Sunday, December 21, 2025

CHICKEN AND MUSHROOMS IN CREAMY DILL SAUCE

Adapted from Jo Cooks

Ingredients:

1 T olive oil or schmalz
1 lb boneless, skinless chicken thighs, trimmed and cut into 1" pieces

1 T olive oil
1 onion, diced
3 garlic cloves, minced or crushed

16 oz baby bella mushrooms, stemmed, halved and cut into 1/4" slices
1 1/2 c chicken stock
1/2 c sour cream
1/4 c fresh dill, chopped

2 T unsalted butter
1 T flour

Black pepper
2 t lemon juice, or to taste
1 t fish sauce, or to taste


Methodology:

Heat the 1 T olive oil or schmalz in a large dutch oven over medium heat and cook the chicken pieces until lightly browned.  Remove to a plate.

Add the remaining olive oil and onion to the pan and cook, stirring, until the onion is translucent.  Add the garlic and cook for an additional minute, or until fragrant.  

Add the mushrooms and cook until they release their moisture, slump, and the liquid begins to cook down.

Return the chicken to the pan, add in the chicken stock, sour cream and half the dill, and bring to a boil.  Reduce to a simmer and cook until chicken is cooked through, about 5 minutes.

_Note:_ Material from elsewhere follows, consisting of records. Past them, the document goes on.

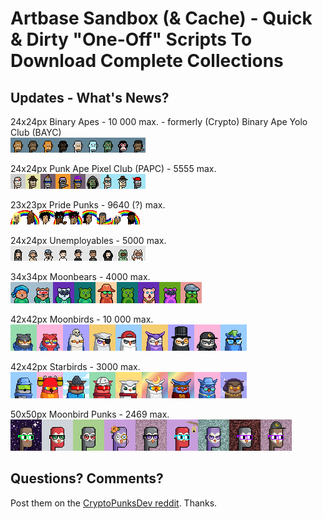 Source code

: # Artbase Sandbox (& Cache) - Quick & Dirty "One-Off" Scripts To Download Complete Collections



## Updates - What's News?

<!-- punk style -->

24x24px Binary Apes - 10 000 max. - formerly (Crypto) Binary Ape Yolo Club (BAYC)  <br>
![](i/binaryapes-strip.png)

24x24px Punk Ape Pixel Club (PAPC) - 5555 max.  <br>
![](i/papc-punk-ape-pixel-club-strip.png)

23x23px Pride Punks - 9640 (?) max. <br>
![](i/pridepunks2018-strip.png)


<!-- 8-bit style -->

24x24px Unemployables - 5000 max. <br>
![](i/unemployables-strip.png)


<!-- moonbird style -->

34x34px Moonbears - 4000 max. <br>
![](i/moonbears-nft-strip.png)

42x42px Moonbirds - 10 000 max.  <br>
![](i/proof-moonbirds-strip.png)

42x42px Starbirds - 3000 max. <br>
![](i/starbirds-strip.png)


50x50px Moonbird Punks - 2469 max.  <br>
![](i/moonbirdpunks-strip.png)





## Questions? Comments?

Post them on the [CryptoPunksDev reddit](https://old.reddit.com/r/CryptoPunksDev). Thanks.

Remove 1/4 c liquid from the pan to a small bowl.  Whisk the flour into the small bowl.  Meanwhile, add the butter to the pan.  Once it has melted, add in the flour mixture and stir the pan well.  Add remaining ingredients, taste for seasoning, and cook 5 more minutes.  Add remaining dill and serve over pappardelle or mashed potatoes.